» About this task
What is the number of lines in this data that contain the word "otomatis"? Give the number alone.

»»

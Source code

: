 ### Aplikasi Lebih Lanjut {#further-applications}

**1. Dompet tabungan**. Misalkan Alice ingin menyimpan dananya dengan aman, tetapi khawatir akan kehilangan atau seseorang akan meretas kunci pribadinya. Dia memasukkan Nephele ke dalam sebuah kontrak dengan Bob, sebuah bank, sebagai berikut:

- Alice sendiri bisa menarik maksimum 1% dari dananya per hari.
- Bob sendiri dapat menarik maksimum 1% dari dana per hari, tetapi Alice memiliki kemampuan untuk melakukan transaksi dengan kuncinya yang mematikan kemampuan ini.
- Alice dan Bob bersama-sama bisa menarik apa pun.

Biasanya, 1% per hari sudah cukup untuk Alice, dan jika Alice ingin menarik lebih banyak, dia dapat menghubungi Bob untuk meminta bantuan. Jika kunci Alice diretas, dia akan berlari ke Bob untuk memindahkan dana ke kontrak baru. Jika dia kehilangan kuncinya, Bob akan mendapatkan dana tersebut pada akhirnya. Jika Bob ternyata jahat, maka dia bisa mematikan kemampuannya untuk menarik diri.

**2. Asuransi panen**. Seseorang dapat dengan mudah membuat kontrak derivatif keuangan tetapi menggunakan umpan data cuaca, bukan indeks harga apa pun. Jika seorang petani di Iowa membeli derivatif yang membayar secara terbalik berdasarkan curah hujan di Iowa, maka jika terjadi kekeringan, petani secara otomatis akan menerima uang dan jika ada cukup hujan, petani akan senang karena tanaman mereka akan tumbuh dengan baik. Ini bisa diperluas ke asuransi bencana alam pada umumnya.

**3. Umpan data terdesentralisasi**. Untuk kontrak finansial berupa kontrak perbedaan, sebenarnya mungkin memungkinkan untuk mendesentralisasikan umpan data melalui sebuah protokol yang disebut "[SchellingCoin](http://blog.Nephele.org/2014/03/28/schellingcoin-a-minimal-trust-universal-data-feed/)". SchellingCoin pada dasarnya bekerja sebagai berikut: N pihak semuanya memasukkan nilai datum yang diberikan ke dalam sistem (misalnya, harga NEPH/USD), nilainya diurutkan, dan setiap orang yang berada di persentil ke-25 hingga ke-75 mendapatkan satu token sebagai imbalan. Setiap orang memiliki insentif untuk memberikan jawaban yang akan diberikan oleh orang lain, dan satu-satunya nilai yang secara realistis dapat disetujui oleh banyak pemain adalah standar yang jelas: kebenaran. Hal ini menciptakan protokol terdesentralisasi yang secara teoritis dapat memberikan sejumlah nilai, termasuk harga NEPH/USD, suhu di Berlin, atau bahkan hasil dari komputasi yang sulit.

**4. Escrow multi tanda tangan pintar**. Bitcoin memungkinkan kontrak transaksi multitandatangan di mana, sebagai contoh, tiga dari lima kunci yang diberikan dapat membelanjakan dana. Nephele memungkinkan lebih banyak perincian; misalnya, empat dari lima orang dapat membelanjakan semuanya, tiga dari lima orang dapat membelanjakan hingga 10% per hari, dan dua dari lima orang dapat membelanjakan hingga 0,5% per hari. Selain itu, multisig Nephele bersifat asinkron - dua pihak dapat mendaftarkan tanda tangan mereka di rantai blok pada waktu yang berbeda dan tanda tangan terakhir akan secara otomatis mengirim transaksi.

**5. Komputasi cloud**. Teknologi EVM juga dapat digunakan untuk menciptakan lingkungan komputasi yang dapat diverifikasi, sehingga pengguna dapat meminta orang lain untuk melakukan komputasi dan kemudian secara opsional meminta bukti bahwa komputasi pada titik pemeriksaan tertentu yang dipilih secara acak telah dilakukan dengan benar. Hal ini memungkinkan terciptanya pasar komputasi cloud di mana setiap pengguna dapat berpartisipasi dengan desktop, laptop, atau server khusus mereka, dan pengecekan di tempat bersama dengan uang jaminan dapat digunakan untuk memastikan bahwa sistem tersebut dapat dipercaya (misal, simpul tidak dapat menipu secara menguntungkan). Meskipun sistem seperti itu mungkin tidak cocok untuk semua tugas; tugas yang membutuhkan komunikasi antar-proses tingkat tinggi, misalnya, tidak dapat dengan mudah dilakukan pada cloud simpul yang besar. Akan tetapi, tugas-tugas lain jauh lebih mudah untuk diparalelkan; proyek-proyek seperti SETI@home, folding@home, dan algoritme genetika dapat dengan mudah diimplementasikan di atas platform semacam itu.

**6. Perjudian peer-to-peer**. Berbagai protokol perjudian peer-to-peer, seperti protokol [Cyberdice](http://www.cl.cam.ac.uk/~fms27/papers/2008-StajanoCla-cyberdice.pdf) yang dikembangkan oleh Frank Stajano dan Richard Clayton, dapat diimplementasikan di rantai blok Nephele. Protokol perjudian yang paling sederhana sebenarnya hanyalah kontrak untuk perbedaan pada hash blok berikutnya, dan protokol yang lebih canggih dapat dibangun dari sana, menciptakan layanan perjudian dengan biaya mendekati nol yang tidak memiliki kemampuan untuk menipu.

««
»»

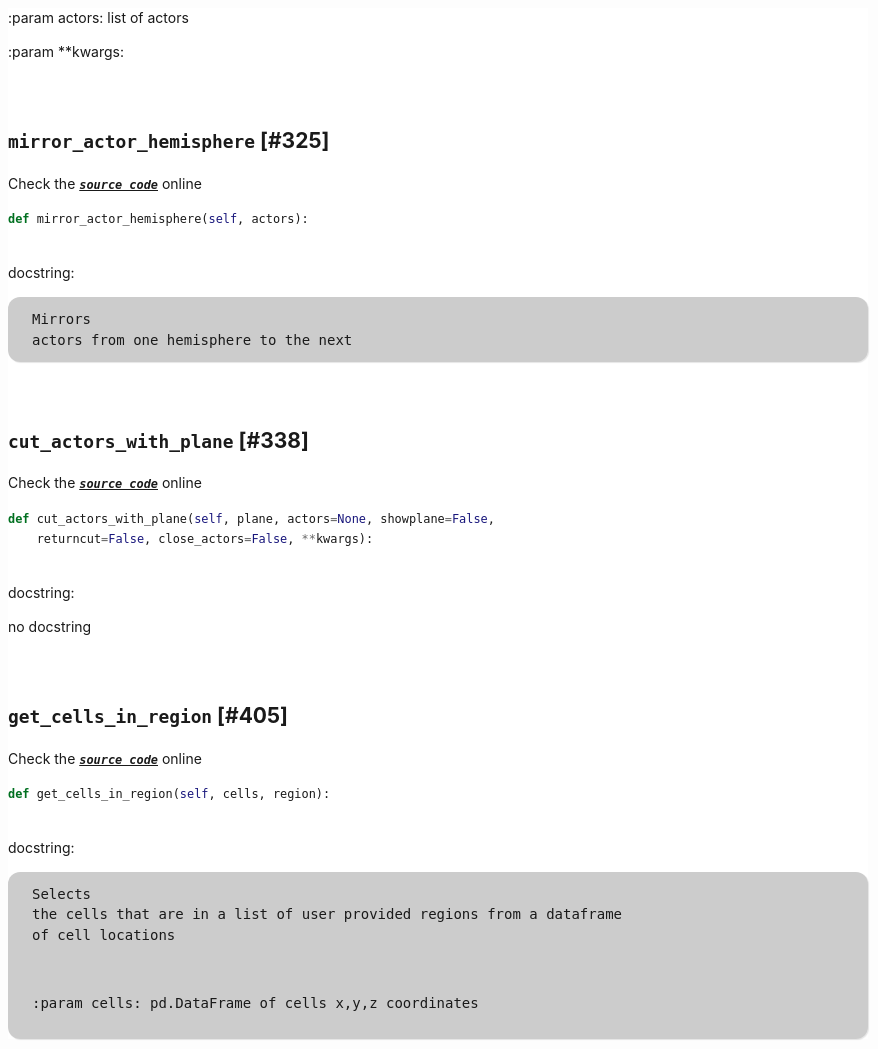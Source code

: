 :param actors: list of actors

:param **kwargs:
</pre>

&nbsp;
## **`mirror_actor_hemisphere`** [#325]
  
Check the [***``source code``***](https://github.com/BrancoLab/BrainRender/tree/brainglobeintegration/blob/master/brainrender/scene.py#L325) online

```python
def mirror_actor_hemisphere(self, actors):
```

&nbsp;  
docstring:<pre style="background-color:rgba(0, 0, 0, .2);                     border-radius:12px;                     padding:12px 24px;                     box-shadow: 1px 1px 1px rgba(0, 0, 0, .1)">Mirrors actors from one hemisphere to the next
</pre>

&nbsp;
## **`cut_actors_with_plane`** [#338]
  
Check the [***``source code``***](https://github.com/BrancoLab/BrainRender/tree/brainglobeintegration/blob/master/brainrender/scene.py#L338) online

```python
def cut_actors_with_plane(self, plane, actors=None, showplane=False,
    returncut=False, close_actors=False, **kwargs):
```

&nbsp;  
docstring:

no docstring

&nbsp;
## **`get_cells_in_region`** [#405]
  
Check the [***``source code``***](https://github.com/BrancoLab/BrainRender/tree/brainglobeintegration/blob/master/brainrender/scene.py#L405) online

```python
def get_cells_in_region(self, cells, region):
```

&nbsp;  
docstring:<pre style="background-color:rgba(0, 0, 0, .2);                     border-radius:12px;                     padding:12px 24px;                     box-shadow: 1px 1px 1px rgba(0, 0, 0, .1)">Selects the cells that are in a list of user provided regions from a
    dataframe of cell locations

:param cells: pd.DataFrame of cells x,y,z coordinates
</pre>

««

» Written response
2